We are delighted to announce our first confirmed keynote for the event, Professor Helen Berry.
Professor Helen Berry is the Dean of Postgraduate Studies and Professor of British History at Newcastle University. She specialises in British history circa 1660 to 1800, and has a particular interest in social, cultural and economic history. She has worked on the history of the mass media – the rise of newspapers and periodicals that reflected and informed public debates from the late-seventeenth century onwards; coffee house sociability and politeness; the history of gender and sexuality, particularly in the shifting definitions of marriage over time.
Her most recent publication, The Castrato and His Wife, is a microhistory that explores the impact of Italian culture in the British Isles. Her next book, Orphan of the Empire: the Fate of London’s Foundings, will explore the history and welfare in Britain in the first era of global British imperialism. This book will trace what happened to those who survived the experience of being raised in Europe’s first secular corporation designed to ‘save’ children for the nation, funded at first by private philanthropy, then state aid, and finally the profits of investment and venture capitalism.

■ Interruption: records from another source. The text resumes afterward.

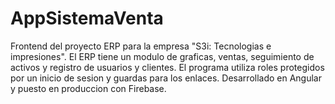# AppSistemaVenta

Frontend del proyecto ERP para la empresa "S3i: Tecnologias e impresiones". El ERP tiene un modulo de graficas, ventas, seguimiento de activos y registro de usuarios y clientes. El programa utiliza roles protegidos por un inicio de sesion y guardas para los enlaces.
Desarrollado en Angular y puesto en produccion con Firebase.
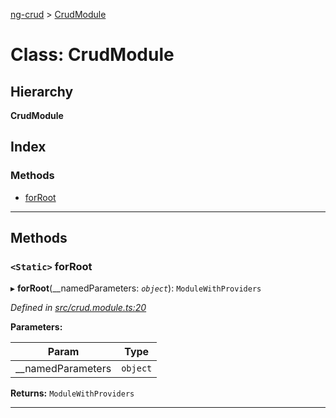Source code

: [ng-crud](../README.md) > [CrudModule](../classes/crudmodule.md)

# Class: CrudModule

## Hierarchy

**CrudModule**

## Index

### Methods

* [forRoot](crudmodule.md#forroot)

---

## Methods

<a id="forroot"></a>

### `<Static>` forRoot

▸ **forRoot**(__namedParameters: *`object`*): `ModuleWithProviders`

*Defined in [src/crud.module.ts:20](https://github.com/salsita/ng-modules/blob/34a93e1/libs/ng-crud/src/crud.module.ts#L20)*

**Parameters:**

| Param | Type |
| ------ | ------ |
| __namedParameters | `object` |

**Returns:** `ModuleWithProviders`

___

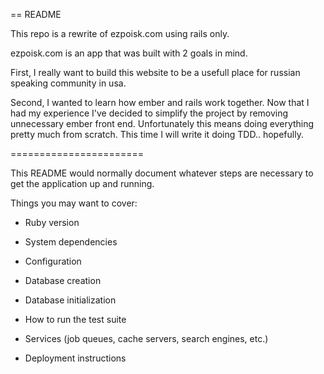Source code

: == README

This repo is a rewrite of ezpoisk.com using rails only.

ezpoisk.com is an app that was built with 2 goals in mind.

First, I really want to build this website to be a usefull place for russian speaking community in usa.

Second, I wanted to learn how ember and rails work together. Now that I had my experience I've decided to simplify the project by removing unnecessary ember front end.
Unfortunately this means doing everything pretty much from scratch. This time
I will write it doing TDD.. hopefully.


=======================

This README would normally document whatever steps are necessary to get the
application up and running.

Things you may want to cover:

* Ruby version

* System dependencies

* Configuration

* Database creation

* Database initialization

* How to run the test suite

* Services (job queues, cache servers, search engines, etc.)

* Deployment instructions


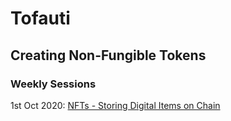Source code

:# Tofauti

## Creating Non-Fungible Tokens

### Weekly Sessions
1st Oct 2020: [NFTs - Storing Digital Items on Chain](/nfts-storing-digital-items-chain.md/)
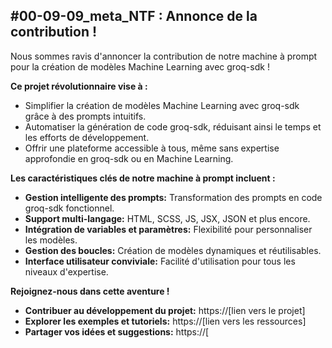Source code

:## #00-09-09_meta_NTF : Annonce de la contribution !

Nous sommes ravis d'annoncer la contribution de notre machine à prompt pour la création de modèles Machine Learning avec groq-sdk ! 

**Ce projet révolutionnaire vise à :**

* Simplifier la création de modèles Machine Learning avec groq-sdk grâce à des prompts intuitifs.
* Automatiser la génération de code groq-sdk, réduisant ainsi le temps et les efforts de développement.
* Offrir une plateforme accessible à tous, même sans expertise approfondie en groq-sdk ou en Machine Learning.

**Les caractéristiques clés de notre machine à prompt incluent :**

* **Gestion intelligente des prompts:**  Transformation des prompts en code groq-sdk fonctionnel.
* **Support multi-langage:**  HTML, SCSS, JS, JSX, JSON et plus encore.
* **Intégration de variables et paramètres:**  Flexibilité pour personnaliser les modèles.
* **Gestion des boucles:**  Création de modèles dynamiques et réutilisables.
* **Interface utilisateur conviviale:**  Facilité d'utilisation pour tous les niveaux d'expertise.

**Rejoignez-nous dans cette aventure !**

* **Contribuer au développement du projet:**  https://[lien vers le projet]
* **Explorer les exemples et tutoriels:**  https://[lien vers les ressources]
* **Partager vos idées et suggestions:**  https://[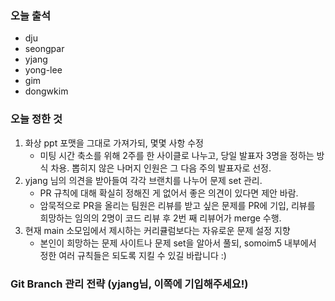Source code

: ### 오늘 출석
- dju
- seongpar
- yjang
- yong-lee
- gim
- dongwkim

### 오늘 정한 것
1. 화상 ppt 포맷을 그대로 가져가되, 몇몇 사항 수정
   -  미팅 시간 축소를 위해 2주를 한 사이클로 나누고, 당일 발표자 3명을 정하는 방식 차용. 뽑히지 않은 나머지 인원은 그 다음 주의 발표자로 선정.
2. yjang 님의 의견을 받아들여 각각 브랜치를 나누어 문제 set 관리.
   - PR 규칙에 대해 확실히 정해진 게 없어서 좋은 의견이 있다면 제안 바람.
   - 암묵적으로 PR을 올리는 팀원은 리뷰를 받고 싶은 문제를 PR에 기입, 리뷰를 희망하는 임의의 2명이 코드 리뷰 후 2번 째 리뷰어가 merge 수행.
3. 현재 main 소모임에서 제시하는 커리큘럼보다는 자유로운 문제 설정 지향
   - 본인이 희망하는 문제 사이트나 문제 set을 알아서 풀되, somoim5 내부에서 정한 여러 규칙들은 되도록 지킬 수 있길 바랍니다 :)


### Git Branch 관리 전략 (yjang님, 이쪽에 기입해주세요!)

We are looking forward to hearing Helen speak about one of her earliest loves, The Athenian Mercury, in her keynote address. This periodical was one of the first to regularly circulate through the streets of London, using anonymity to engage readers of all sorts. Her reflections on the London public sphere, print culture, and coffeehouses in relation to eighteenth-century anonymity will surely be an enlightening experience for all in attendance.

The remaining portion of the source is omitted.